One of my favourite poetry anthologies for dipping into is The song atlas, a book of world poetry edited by John Gallas and published by Carcanet (2002). This offering comes from Columbian poet, José Asuncion Silva (who lived in the second half of the 19th century):
Art
A poem is a holy glass - put
undiluted thought in it, only that -
in whose blinking drop images gleam
like the gold bubbles in an old, shone wine.

Tip in flowers - flowers that the endless, punching
chill of the world has bruised -
quiet memories of things that will never come back
and dewlicked roses.

Thus our brutish existence is made sweet -
as if with an unfathomable essence -

What a wonderful view of poetry. I don't know whether the poetry I have been writing on this residency has helped make a brutish existence sweet or, at least, more bearable for having been heard. I am tolerating the position that comes to many a counsellor or therapist, that position of not knowing. Of feeling intensely connected with someone and their struggle and then having to accept that we can do little more than wait.

Saturday

I am sitting listening to my friend and fellow writer and the question comes back to me again, what am I doing on this residency? He is pointing out the difficulties (that I am already aware of, but perhaps have not fully articulated) created by the poetry portraits I have been trying to write. As with any portrait, there is the sitter and the artist and what comes out is a fusion of the two. There have been many famous instances where the sitter is not happy with the final painting. But I am not just an artist, I am a healer. How healing are my portraits? And who are they healing for?

Initially with this residency, I had imagined creating the portraits and then taking them back to the person they were written about.
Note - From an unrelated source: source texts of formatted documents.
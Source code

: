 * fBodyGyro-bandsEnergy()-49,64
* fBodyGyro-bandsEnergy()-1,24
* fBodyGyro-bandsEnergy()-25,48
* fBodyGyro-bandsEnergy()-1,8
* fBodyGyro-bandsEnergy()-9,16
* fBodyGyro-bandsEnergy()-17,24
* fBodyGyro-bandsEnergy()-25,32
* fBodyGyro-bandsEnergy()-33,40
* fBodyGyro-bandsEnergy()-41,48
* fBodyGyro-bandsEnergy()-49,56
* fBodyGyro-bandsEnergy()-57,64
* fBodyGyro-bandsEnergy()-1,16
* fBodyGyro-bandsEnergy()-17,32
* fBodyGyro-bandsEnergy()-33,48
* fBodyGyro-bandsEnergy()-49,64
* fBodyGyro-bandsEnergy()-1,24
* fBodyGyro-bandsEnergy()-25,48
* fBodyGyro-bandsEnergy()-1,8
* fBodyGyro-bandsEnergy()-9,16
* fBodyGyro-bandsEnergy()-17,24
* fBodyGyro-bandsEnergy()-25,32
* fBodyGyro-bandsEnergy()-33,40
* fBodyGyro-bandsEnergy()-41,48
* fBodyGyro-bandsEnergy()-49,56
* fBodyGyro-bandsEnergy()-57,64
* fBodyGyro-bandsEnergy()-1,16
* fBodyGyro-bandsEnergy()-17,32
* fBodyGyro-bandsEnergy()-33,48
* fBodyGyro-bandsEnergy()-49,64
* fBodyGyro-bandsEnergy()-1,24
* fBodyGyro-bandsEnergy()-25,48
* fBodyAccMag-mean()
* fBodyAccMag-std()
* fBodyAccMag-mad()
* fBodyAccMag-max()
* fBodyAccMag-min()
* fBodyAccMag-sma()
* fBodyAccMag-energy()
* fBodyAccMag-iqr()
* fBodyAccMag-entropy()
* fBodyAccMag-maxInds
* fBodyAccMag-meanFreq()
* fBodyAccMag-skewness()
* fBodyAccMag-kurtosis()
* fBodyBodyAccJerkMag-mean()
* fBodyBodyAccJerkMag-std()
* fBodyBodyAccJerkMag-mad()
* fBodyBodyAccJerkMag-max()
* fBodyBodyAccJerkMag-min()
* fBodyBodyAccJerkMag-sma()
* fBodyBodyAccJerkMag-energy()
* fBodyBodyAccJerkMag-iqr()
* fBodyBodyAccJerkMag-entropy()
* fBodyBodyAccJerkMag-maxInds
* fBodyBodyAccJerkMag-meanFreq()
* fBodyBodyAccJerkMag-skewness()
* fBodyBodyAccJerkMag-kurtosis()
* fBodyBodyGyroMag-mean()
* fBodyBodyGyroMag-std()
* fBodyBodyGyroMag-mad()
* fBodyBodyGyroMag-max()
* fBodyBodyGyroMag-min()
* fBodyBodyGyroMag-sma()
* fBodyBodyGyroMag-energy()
I had thought there would be this sharing and negotiation over the words chosen and the sentiments expressed. The healing would come in the sitter being heard and being enabled to communicate. Unfortunately, I have rarely been able to see a patient twice. This means that I have a number of portraits which the patient has not had their input into. Who do these portraits belong to? Have I the right to keep them, to share them? Did the patients, in talking to me after being told my role, give me their permission to write about them? Were they capable of doing that? Will the poems be healing in some way to other listeners: nurses, relatives, people in general?

All these questions bear down on me as I listen to my friend. I have no answers. I feel paralysed, sad. I wonder again, is there any point to what I am doing?